Data records

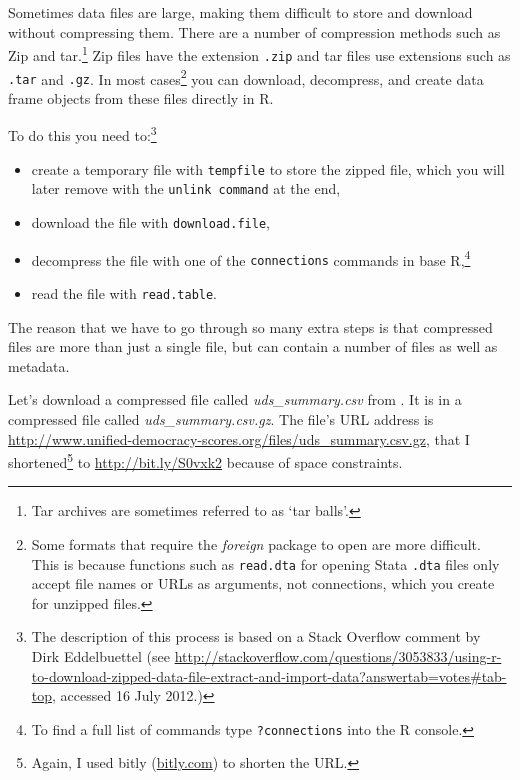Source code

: Sometimes data files are large, making them difficult to store and download without compressing them. There are a number of compression methods such as Zip and tar.\footnote{Tar archives are sometimes referred to as `tar balls'.} Zip files have the extension {\tt{.zip}} and tar files use extensions such as {\tt{.tar}} and {\tt{.gz}}. In most cases\footnote{Some formats that require the {\emph{foreign}} package to open are more difficult. This is because functions such as {\tt{read.dta}} for opening Stata {\tt{.dta}} files only accept file names or URLs as arguments, not connections, which you create for unzipped files.} you can download, decompress, and create data frame objects from these files directly in R. 

To do this you need to:\footnote{The description of this process is based on a Stack Overflow comment by Dirk Eddelbuettel (see {\url{http://stackoverflow.com/questions/3053833/using-r-to-download-zipped-data-file-extract-and-import-data?answertab=votes\#tab-top}}, accessed 16 July 2012.)}

\begin{itemize}
	\item create a temporary file with {\tt{tempfile}} to store the zipped file, which you will later remove with the {\tt{unlink command}} at the end,
	\item download the file with {\tt{download.file}},
	\item decompress the file with one of the {\tt{connections}} commands in base R,\footnote{To find a full list of commands type {\tt{?connections}} into the R console.}
	\item read the file with {\tt{read.table}}. 
\end{itemize}

\noindent The reason that we have to go through so many extra steps is that compressed files are more than just a single file, but can contain a number of files as well as metadata.

Let's download a compressed file called {\emph{uds\_summary.csv}} from \cite{Pemstein2010}. It is in a compressed file called {\emph{uds\_summary.csv.gz}}. The file's URL address is {\url{http://www.unified-democracy-scores.org/files/uds_summary.csv.gz}}, that I shortened\footnote{Again, I used bitly (\url{bitly.com}) to shorten the URL.} to \url{http://bit.ly/S0vxk2} because of space constraints.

**AIM OF THE TASK**
For the records above, state how many lines contain the string "decompress", with no added text.

**SOLUTION**
2